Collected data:
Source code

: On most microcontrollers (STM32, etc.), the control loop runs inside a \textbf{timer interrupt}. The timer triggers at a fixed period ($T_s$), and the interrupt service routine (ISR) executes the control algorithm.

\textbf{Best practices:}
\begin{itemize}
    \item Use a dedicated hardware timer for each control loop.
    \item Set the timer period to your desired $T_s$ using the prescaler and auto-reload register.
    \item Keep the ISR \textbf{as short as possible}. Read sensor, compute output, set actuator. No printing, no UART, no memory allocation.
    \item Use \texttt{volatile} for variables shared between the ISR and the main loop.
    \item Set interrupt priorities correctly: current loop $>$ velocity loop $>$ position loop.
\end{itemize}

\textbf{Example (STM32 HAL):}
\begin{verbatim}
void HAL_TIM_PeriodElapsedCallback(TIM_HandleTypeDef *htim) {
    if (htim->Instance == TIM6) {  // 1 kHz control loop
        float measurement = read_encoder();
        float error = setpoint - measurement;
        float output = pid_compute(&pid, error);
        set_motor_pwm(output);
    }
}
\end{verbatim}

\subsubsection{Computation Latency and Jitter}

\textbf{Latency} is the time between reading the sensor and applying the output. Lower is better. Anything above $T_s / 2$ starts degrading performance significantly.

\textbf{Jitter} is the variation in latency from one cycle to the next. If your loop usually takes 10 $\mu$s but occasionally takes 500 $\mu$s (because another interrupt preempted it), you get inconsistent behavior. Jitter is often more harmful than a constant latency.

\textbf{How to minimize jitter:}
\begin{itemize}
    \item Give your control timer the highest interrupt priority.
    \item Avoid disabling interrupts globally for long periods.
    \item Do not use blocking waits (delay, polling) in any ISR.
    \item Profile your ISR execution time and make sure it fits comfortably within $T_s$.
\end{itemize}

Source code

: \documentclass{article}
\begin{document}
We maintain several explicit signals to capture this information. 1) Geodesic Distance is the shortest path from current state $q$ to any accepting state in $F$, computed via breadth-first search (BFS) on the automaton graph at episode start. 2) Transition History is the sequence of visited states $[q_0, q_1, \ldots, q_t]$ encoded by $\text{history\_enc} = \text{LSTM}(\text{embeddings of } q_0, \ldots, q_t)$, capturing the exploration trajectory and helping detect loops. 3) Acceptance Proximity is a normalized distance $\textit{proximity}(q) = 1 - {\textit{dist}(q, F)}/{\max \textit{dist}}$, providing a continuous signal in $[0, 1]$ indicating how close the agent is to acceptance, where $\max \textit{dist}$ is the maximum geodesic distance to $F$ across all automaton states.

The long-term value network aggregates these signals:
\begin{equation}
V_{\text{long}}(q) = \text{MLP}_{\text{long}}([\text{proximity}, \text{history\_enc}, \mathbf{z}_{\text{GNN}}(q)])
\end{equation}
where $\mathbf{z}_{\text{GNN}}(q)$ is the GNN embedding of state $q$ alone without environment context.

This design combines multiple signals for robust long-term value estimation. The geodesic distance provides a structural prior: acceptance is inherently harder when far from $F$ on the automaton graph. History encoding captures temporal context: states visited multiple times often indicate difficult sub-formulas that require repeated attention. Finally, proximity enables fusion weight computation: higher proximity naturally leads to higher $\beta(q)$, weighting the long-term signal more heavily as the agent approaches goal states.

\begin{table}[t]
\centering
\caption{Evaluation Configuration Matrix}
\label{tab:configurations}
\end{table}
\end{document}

WHAT IS REQUIRED: Count up the lines in the records where the string "begin" appears. Your reply is that number alone.

EXPECTED OUTPUT: 6